PCI card hacking
This page describes using dsp_cmd and mce_cmd to debug MCE/PCI card communication issues. These instructions can be used to resolve questions like "is the data getting dropped by the PCI card, or does it never arrive at the PCI card?"
Contents
RAM areas on the DSP
The DSP has 3 RAM banks, known as X, Y, and P. User data is in X and Y, while the program code is in P. By default, all three banks contain something like 2k x 16bits. On our hardware, however, the Y bank has been extended with an external SRAM to 8M x 16bits.
In our firmware, X memory is used to store ordinary variables while Y memory is used for large buffers.
Reading and writing DSP RAM with dsp_cmd
We can use dsp_cmd to read back the values of variables and buffers in the PCI card RAM. This is done as follows:
mhasse@mce-ubc-2:~$ dsp_cmd -x read X 0 This is dsp_cmd version MAS/slotpc/327 Line 0 : ok : X[0] = 0x208
We can also write. Don't write to X or P memory unless you really know what you're doing.
mhasse@mce-ubc-2:~$ dsp_cmd -x write Y 0 0x1234 This is dsp_cmd version MAS/slotpc/327 Line 0 : ok
It is convenient to define a few functions to make this hacking easier (you can just dump this into your bash session, or put it in a file and run "source file" whenever you want the functions to be available):
function pciread {
dsp_cmd -qpx read $1 $2 | cut -d' ' -f5
}
function pciwrite {
dsp_cmd -qpx write $1 $2 $3
}
function pcidump {
# usage: pcidump <BANK> <START> <COUNT>
for i in `seq -f '%9.0f' $2 $(( $2 + $3 - 1 ))`; do printf "%s %#8x 0x%06x\n" $1 $i `pciread $1 $i`; done
}
function pciwash {
# usage: pciwash <BANK> <START> <COUNT> <VALUE>
for i in `seq -f '%9.0f' $2 $(( $2 + $3 - 1 ))`; do pciwrite $1 $i $4; done
}
Then you use them like this:
mhasse@mce-ubc-2:~$ pciread x 0 0x208 mhasse@mce-ubc-2:~ pciwrite y 0 0x1234 mhasse@mce-ubc-2:~$ pcidump Y 0x100000 4 Y 0x100000 0x004f4b Y 0x100001 0x00474f Y 0x100002 0x000016 Y 0x100003 0x000003
MCE command, reply and data buffers
We can inspect the DSP's buffers if we know their addresses. This depends on DSP code firmware revision.

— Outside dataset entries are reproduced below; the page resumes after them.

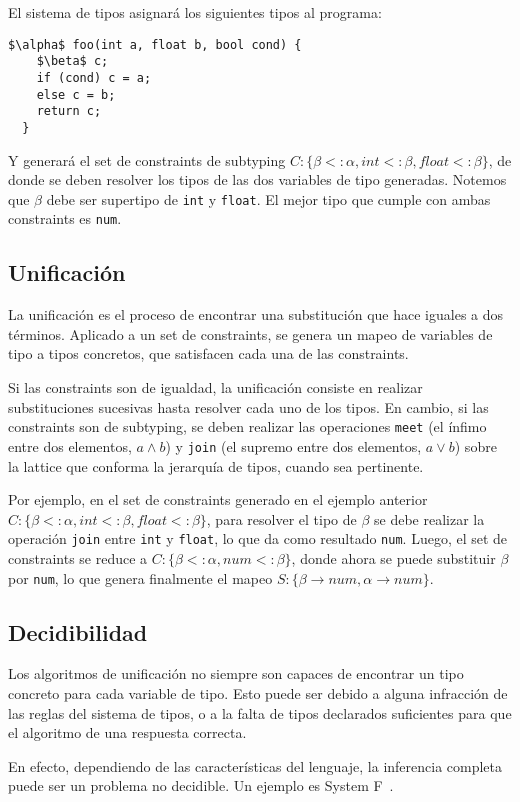 El sistema de tipos asignará los siguientes tipos al programa:
\begin{lstlisting}[mathescape=true]
  $\alpha$ foo(int a, float b, bool cond) {
    $\beta$ c;
    if (cond) c = a;
    else c = b;
    return c;
  }
\end{lstlisting}
Y generará el set de constraints de subtyping $C: \{\beta <: \alpha, int <: \beta, float <: \beta\}$, de donde se deben resolver los tipos de las dos variables de tipo generadas. Notemos que $\beta$ debe ser supertipo de \texttt{int} y \texttt{float}. El mejor tipo que cumple con ambas constraints es \texttt{num}.
\subsection{Unificación}
La unificación es el proceso de encontrar una substitución que hace iguales a dos términos. Aplicado a un set de constraints, se genera un mapeo de variables de tipo a tipos concretos, que satisfacen cada una de las constraints.

Si las constraints son de igualdad, la unificación consiste en realizar substituciones sucesivas hasta resolver cada uno de los tipos. En cambio, si las constraints son de subtyping, se deben realizar las operaciones \texttt{meet} (el ínfimo entre dos elementos, $a \wedge b$) y \texttt{join} (el supremo entre dos elementos, $a \vee b$) sobre la lattice que conforma la jerarquía de tipos, cuando sea pertinente.

Por ejemplo, en el set de constraints generado en el ejemplo anterior $C: \{\beta <: \alpha, int <: \beta, float <: \beta\}$, para resolver el tipo de $\beta$ se debe realizar la operación \texttt{join} entre \texttt{int} y \texttt{float}, lo que da como resultado \texttt{num}. Luego, el set de constraints se reduce a $C: \{\beta <: \alpha, num <: \beta\}$, donde ahora se puede substituir $\beta$ por \texttt{num}, lo que genera finalmente el mapeo $S: \{\beta \rightarrow num, \alpha \rightarrow num\}$.
\subsection{Decidibilidad}
Los algoritmos de unificación no siempre son capaces de encontrar un tipo concreto para cada variable de tipo. Esto puede ser debido a alguna infracción de las reglas del sistema de tipos, o a la falta de tipos declarados suficientes para que el algoritmo de una respuesta correcta.

En efecto, dependiendo de las características del lenguaje, la inferencia completa puede ser un problema no decidible. Un ejemplo es System F~\cite{WELLS1999111}.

| Version | Data | Reply | Command |
|---|---|---|---|
| U0104 and earlier | 0 | 0 | 0x200 |
| U0105 | 0 | 0x100000 | 0x200000 |
- Note about data and reply packets!*: the preamble, packet type, and frame size are stripped off. These will not appear in the buffers in Y memory. They are available at special locations in X memory, however.
(Incidentally, the collision between the "data" and reply/command buffers is why U0104 and earlier cannot be used to issue STOP or other MCE commands during frame acquisition.)
DSP internal variables
There are a few DSP internal variables, stored in X memory, that are of use in comm. hacking:
| Name | Address(U0104) | Address(U0105) | Description |
|---|---|---|---|
| STATUS | 0x00 | 0x00 | Status (and modes) of DSP, see bit break-down below |
| MODE | n/a | 0x01 | Flags configuring certain modes of the DSP |
| HEAD_W3_0 | 0x21 | 0x14 | Type of last reply or data packet, 'DA' or 'RP' |
| PACKET_SIZE_LOW | 0x23 | n/a | Size of latest reply or data packet, in 16 bit words |
| PACKET_SIZE | n/a | 0x2B | Size of latest reply or data packet, in 32 bit words |
| QT_FRAME_SIZE | 0x53 | 0x3D | The expected size of data packets in bytes |
| FRAME_COUNT | 0x01 | 0x02 | Number of DA packets received from the MCE (including discards) |
| QT_DROPS | 0x5A | 0x44 | Number of data packets dropped due to full PC RAM buffer |
| RP_DROPS | n/a | 0x48 | Number of reply packets dropped due to PC RAM buffer unavailable (quiet_RP mode only) |
Currently, the number of packets that are dropped due to a packet size mismatch between PACKET_SIZE and QT_FRAME_SIZE is not recorded explicitly. However, such packets will cause FRAME_COUNT to increment.
All of the above variables, except STATUS, MODE, and FRAME_COUNT are cleared by a DSP_RESET. You can zero the frame count manually using pciwrite.
(Incidentally, the addresses in the table above are determined from the .lod symbol table of the assembler output.)